As anyone with a background in IT will tell you, if something isn’t working, whether it’s hardware or software, the best solution by far is to fix it as quickly as possible. What they might not realise is that the same logic applies to the way IT departments interact with the rest of the organisation.
There’s no doubt that there’s something fundamentally broken in the way IT people and ERP users (managers, business experts and staff) communicate about the software they need to buy or build. Too often, requests made by those in the business are not adequately met by the software that the IT department is able to provide. So what’s the answer?
First, let’s look at how the relationship between IT and the business is supposed to function. In theory, the role of the IT department is to conduct a substantial study into how to convert a problem that has been defined in detail by the user into a working solution. The reality of this dynamic is, however, very different.
In practice, IT staff rarely find that the desired solution is described adequately by the users, let alone in the detail they need. After all, it’s easy to forget that specifying software requirements is also a discipline, and that most users (other than a handful of business experts with an IT background) have no experience of how to do it properly.
As an analyst/programmer, I have often noted that IT users only really know what they want until the moment they actually get what they requested. This can be a nuisance for IT, because the users’ environments are also usually in a state of continuous flux. Often, user requests have to be resolved within one or two days, based on information that has to be filtered from fairly complex data structures.
Issues can arise as a result that perhaps weren’t in evidence the day before. This, in turn, creates two problems: firstly, users have to effectively explain to IT what they need to resolve their issue, and secondly, IT also only has a small window of time to conjure up a solution.
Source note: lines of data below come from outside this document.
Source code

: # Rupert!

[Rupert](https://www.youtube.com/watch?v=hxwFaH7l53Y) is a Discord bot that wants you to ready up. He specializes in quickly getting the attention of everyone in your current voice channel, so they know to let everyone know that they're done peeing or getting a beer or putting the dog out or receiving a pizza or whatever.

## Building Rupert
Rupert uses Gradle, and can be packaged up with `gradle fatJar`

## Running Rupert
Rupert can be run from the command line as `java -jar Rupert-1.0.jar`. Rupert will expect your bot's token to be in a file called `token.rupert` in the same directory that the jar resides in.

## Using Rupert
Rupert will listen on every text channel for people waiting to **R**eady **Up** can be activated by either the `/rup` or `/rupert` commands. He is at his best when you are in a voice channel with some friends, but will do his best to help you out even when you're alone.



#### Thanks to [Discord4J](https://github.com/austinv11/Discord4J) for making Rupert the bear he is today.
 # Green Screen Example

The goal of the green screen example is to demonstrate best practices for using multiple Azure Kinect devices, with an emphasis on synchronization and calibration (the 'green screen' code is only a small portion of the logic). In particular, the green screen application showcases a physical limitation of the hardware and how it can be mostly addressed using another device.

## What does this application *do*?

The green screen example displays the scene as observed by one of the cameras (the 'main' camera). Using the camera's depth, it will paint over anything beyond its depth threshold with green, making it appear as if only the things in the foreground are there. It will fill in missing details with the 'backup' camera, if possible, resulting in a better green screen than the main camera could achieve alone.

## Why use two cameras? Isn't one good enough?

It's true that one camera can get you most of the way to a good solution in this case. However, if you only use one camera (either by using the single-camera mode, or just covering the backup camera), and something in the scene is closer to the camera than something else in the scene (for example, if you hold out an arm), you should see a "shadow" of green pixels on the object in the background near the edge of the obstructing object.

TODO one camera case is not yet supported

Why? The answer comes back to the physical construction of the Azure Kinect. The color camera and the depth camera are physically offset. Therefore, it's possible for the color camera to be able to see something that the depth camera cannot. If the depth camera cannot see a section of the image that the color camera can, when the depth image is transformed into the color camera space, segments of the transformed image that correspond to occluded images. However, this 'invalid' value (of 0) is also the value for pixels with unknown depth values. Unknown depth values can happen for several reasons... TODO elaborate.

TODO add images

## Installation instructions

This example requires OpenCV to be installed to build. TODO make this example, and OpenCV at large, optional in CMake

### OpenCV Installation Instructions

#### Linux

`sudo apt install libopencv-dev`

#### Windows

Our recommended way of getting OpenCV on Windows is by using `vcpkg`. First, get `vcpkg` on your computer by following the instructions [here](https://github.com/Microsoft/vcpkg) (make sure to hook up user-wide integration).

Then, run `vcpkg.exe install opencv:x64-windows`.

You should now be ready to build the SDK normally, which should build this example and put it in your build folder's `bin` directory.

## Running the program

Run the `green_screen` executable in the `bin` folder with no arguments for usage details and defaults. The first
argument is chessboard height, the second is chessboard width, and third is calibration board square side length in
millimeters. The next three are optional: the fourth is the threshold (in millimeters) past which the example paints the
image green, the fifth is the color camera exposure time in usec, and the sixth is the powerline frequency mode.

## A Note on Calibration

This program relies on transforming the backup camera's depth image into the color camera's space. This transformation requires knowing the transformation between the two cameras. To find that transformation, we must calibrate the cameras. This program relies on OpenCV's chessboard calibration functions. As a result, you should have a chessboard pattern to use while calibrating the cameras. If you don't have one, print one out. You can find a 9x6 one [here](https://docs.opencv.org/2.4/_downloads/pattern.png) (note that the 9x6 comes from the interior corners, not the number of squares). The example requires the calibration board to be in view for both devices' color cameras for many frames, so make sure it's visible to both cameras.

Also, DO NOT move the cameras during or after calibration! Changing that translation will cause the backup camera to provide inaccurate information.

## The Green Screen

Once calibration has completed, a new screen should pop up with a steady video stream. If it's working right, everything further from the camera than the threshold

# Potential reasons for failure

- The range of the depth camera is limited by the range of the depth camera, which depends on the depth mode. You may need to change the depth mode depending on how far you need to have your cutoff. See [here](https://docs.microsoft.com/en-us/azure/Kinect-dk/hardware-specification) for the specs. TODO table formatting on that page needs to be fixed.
All of which should lead us to question why, if business users don’t have the technical background they need to specify their requirements, don’t IT staff develop sufficient knowledge of ‘the business’ to be able to help this process? As an experienced, card-carrying member of the IT industry, I’ve been asking this question since way back in 1986.
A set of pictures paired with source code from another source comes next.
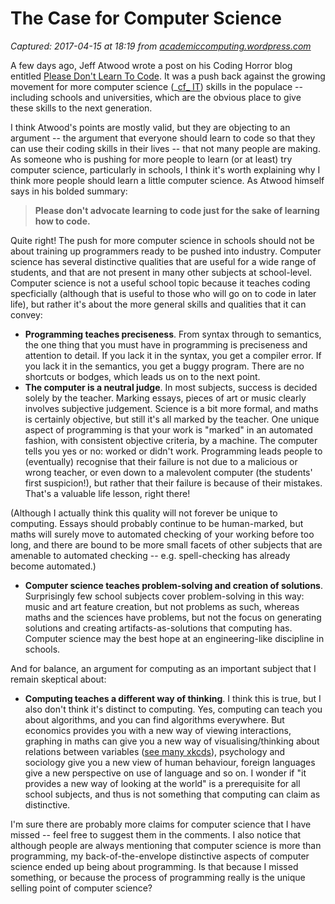 # The Case for Computer Science

_Captured: 2017-04-15 at 18:19 from [academiccomputing.wordpress.com](https://academiccomputing.wordpress.com/2012/05/18/the-case-for-computer-science/)_

A few days ago, Jeff Atwood wrote a post on his Coding Horror blog entitled [Please Don't Learn To Code](http://www.codinghorror.com/blog/2012/05/please-dont-learn-to-code.html). It was a push back against the growing movement for more computer science (_[cf_ IT](https://academiccomputing.wordpress.com/terminology/)) skills in the populace -- including schools and universities, which are the obvious place to give these skills to the next generation.

I think Atwood's points are mostly valid, but they are objecting to an argument -- the argument that everyone should learn to code so that they can use their coding skills in their lives -- that not many people are making. As someone who is pushing for more people to learn (or at least) try computer science, particularly in schools, I think it's worth explaining why I think more people should learn a little computer science. As Atwood himself says in his bolded summary:

> **Please don't advocate learning to code just for the sake of learning how to code.**

Quite right! The push for more computer science in schools should not be about training up programmers ready to be pushed into industry. Computer science has several distinctive qualities that are useful for a wide range of students, and that are not present in many other subjects at school-level. Computer science is not a useful school topic because it teaches coding specficially (although that is useful to those who will go on to code in later life), but rather it's about the more general skills and qualities that it can convey:

  * **Programming teaches preciseness**. From syntax through to semantics, the one thing that you must have in programming is preciseness and attention to detail. If you lack it in the syntax, you get a compiler error. If you lack it in the semantics, you get a buggy program. There are no shortcuts or bodges, which leads us on to the next point.
  * **The computer is a neutral judge**. In most subjects, success is decided solely by the teacher. Marking essays, pieces of art or music clearly involves subjective judgement. Science is a bit more formal, and maths is certainly objective, but still it's all marked by the teacher. One unique aspect of programming is that your work is "marked" in an automated fashion, with consistent objective criteria, by a machine. The computer tells you yes or no: worked or didn't work. Programming leads people to (eventually) recognise that their failure is not due to a malicious or wrong teacher, or even down to a malevolent computer (the students' first suspicion!), but rather that their failure is because of their mistakes. That's a valuable life lesson, right there! 

(Although I actually think this quality will not forever be unique to computing. Essays should probably continue to be human-marked, but maths will surely move to automated checking of your working before too long, and there are bound to be more small facets of other subjects that are amenable to automated checking -- e.g. spell-checking has already become automated.)

  * **Computer science teaches problem-solving and creation of solutions**. Surprisingly few school subjects cover problem-solving in this way: music and art feature creation, but not problems as such, whereas maths and the sciences have problems, but not the focus on generating solutions and creating artifacts-as-solutions that computing has. Computer science may the best hope at an engineering-like discipline in schools.

And for balance, an argument for computing as an important subject that I remain skeptical about:

  * **Computing teaches a different way of thinking**. I think this is true, but I also don't think it's distinct to computing. Yes, computing can teach you about algorithms, and you can find algorithms everywhere. But economics provides you with a new way of viewing interactions, graphing in maths can give you a new way of visualising/thinking about relations between variables ([see many xkcds](http://xkcd.com/963/)), psychology and sociology give you a new view of human behaviour, foreign languages give a new perspective on use of language and so on. I wonder if "it provides a new way of looking at the world" is a prerequisite for all school subjects, and thus is not something that computing can claim as distinctive.

I'm sure there are probably more claims for computer science that I have missed -- feel free to suggest them in the comments. I also notice that although people are always mentioning that computer science is more than programming, my back-of-the-envelope distinctive aspects of computer science ended up being about programming. Is that because I missed something, or because the process of programming really is the unique selling point of computer science?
At the time, I was working as a ‘gendarme’ in the IT department of the Belgian state police. We were building advanced information systems, and it was challenging work in which I could deploy my IT expertise well. On one day, I had a discussion with a colleague (a fellow student of mine and an active agent), which had a major impact on my view of IT.
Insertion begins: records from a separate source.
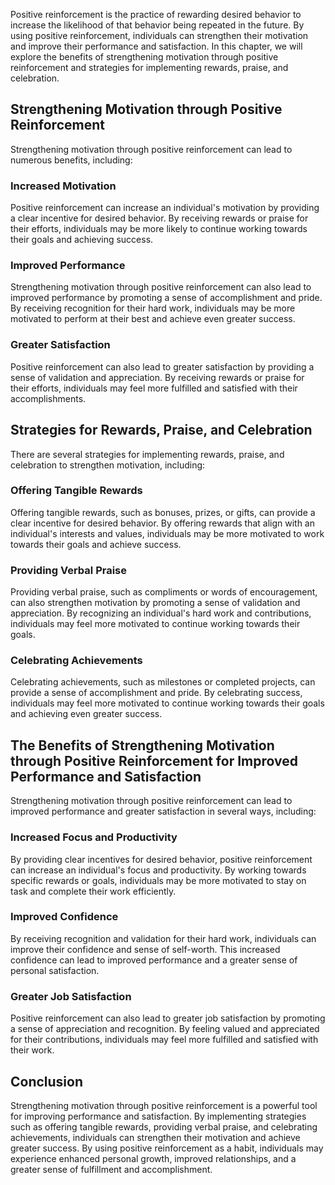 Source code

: 
Positive reinforcement is the practice of rewarding desired behavior to increase the likelihood of that behavior being repeated in the future. By using positive reinforcement, individuals can strengthen their motivation and improve their performance and satisfaction. In this chapter, we will explore the benefits of strengthening motivation through positive reinforcement and strategies for implementing rewards, praise, and celebration.

Strengthening Motivation through Positive Reinforcement
-----------------------------------------------------------------------

Strengthening motivation through positive reinforcement can lead to numerous benefits, including:

### Increased Motivation

Positive reinforcement can increase an individual's motivation by providing a clear incentive for desired behavior. By receiving rewards or praise for their efforts, individuals may be more likely to continue working towards their goals and achieving success.

### Improved Performance

Strengthening motivation through positive reinforcement can also lead to improved performance by promoting a sense of accomplishment and pride. By receiving recognition for their hard work, individuals may be more motivated to perform at their best and achieve even greater success.

### Greater Satisfaction

Positive reinforcement can also lead to greater satisfaction by providing a sense of validation and appreciation. By receiving rewards or praise for their efforts, individuals may feel more fulfilled and satisfied with their accomplishments.

Strategies for Rewards, Praise, and Celebration
-----------------------------------------------

There are several strategies for implementing rewards, praise, and celebration to strengthen motivation, including:

### Offering Tangible Rewards

Offering tangible rewards, such as bonuses, prizes, or gifts, can provide a clear incentive for desired behavior. By offering rewards that align with an individual's interests and values, individuals may be more motivated to work towards their goals and achieve success.

### Providing Verbal Praise

Providing verbal praise, such as compliments or words of encouragement, can also strengthen motivation by promoting a sense of validation and appreciation. By recognizing an individual's hard work and contributions, individuals may feel more motivated to continue working towards their goals.

### Celebrating Achievements

Celebrating achievements, such as milestones or completed projects, can provide a sense of accomplishment and pride. By celebrating success, individuals may feel more motivated to continue working towards their goals and achieving even greater success.

The Benefits of Strengthening Motivation through Positive Reinforcement for Improved Performance and Satisfaction
-----------------------------------------------------------------------------------------------------------------

Strengthening motivation through positive reinforcement can lead to improved performance and greater satisfaction in several ways, including:

### Increased Focus and Productivity

By providing clear incentives for desired behavior, positive reinforcement can increase an individual's focus and productivity. By working towards specific rewards or goals, individuals may be more motivated to stay on task and complete their work efficiently.

### Improved Confidence

By receiving recognition and validation for their hard work, individuals can improve their confidence and sense of self-worth. This increased confidence can lead to improved performance and a greater sense of personal satisfaction.

### Greater Job Satisfaction

Positive reinforcement can also lead to greater job satisfaction by promoting a sense of appreciation and recognition. By feeling valued and appreciated for their contributions, individuals may feel more fulfilled and satisfied with their work.

Conclusion
----------

Strengthening motivation through positive reinforcement is a powerful tool for improving performance and satisfaction. By implementing strategies such as offering tangible rewards, providing verbal praise, and celebrating achievements, individuals can strengthen their motivation and achieve greater success. By using positive reinforcement as a habit, individuals may experience enhanced personal growth, improved relationships, and a greater sense of fulfillment and accomplishment.

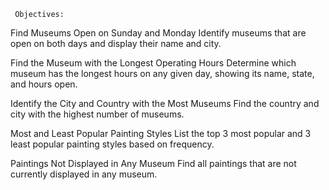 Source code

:      Objectives:

Find Museums Open on Sunday and Monday
Identify museums that are open on both days and display their name and city.

Find the Museum with the Longest Operating Hours
Determine which museum has the longest hours on any given day, showing its name, state, and hours open.

Identify the City and Country with the Most Museums
Find the country and city with the highest number of museums.

Most and Least Popular Painting Styles
List the top 3 most popular and 3 least popular painting styles based on frequency.

Paintings Not Displayed in Any Museum
Find all paintings that are not currently displayed in any museum.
My colleague dropped a clipboard on which he had just sketched out an accident. When I picked it up for him, on the back I saw the layout of the output from our ‘judicial system’ on which I had recently cooperated. Each week we sent print-outs to update the units on crimes in their area. This print-out was barely two days old. I asked my colleague whether he could make good use of the information. When he answered: “Sure Jacques, particularly the back, for making sketches”, it shocked me, particularly when I discovered in the following days that he clearly was not the only one who thought this.
My IT colleagues and I assumed that we knew the organisation well, and yet we were apparently developing systems which very few people needed. The more I thought about and investigated it, the clearer it became that something was lacking in IT training. What this tells us is that having IT knowledge on its own is not enough.
IT staff often know too little of the processes and challenges employees face, and in order to do their jobs effectively, they need to join the real world. Thinking that we only need to teach IT staff how to create a properly working solution based on a correctly specified request, can only mean that we will continue to train ‘incomplete IT staff’.
What this means is that we have two clear choices. We can keep pointing fingers at each other, and complain that we don’t understand each other, which won’t get us anywhere. Or, we can work to prepare our IT staff to work better in ‘real world’ scenarios, where the dogma that ‘the business specifies and IT makes or buys it’ no longer works. It seems clear that IT staff need to immerse themselves more in the field for which they are producing solutions.
The traditional message of ‘Sorry, we are not continuing with you because you only have IT knowledge and no understanding of our business’ or insistence that IT staff follow several supplementary university courses is not going to work. Instead, we should insist that IT staff have a genuine interest in the issue they have been tasked to resolve, so that they can help the business in specifying the request.
In doing so, they will clearly be able to identify the problem, the pressure point and how software can make a difference. Analytical abilities and logical insights are core qualities for an IT person – so why not also make use of these qualities in understanding the issue? If an IT person defines solution directions from this insights, then good solutions will follow more quickly. To paraphrase a well known phrase, if it is broken, then do fix it!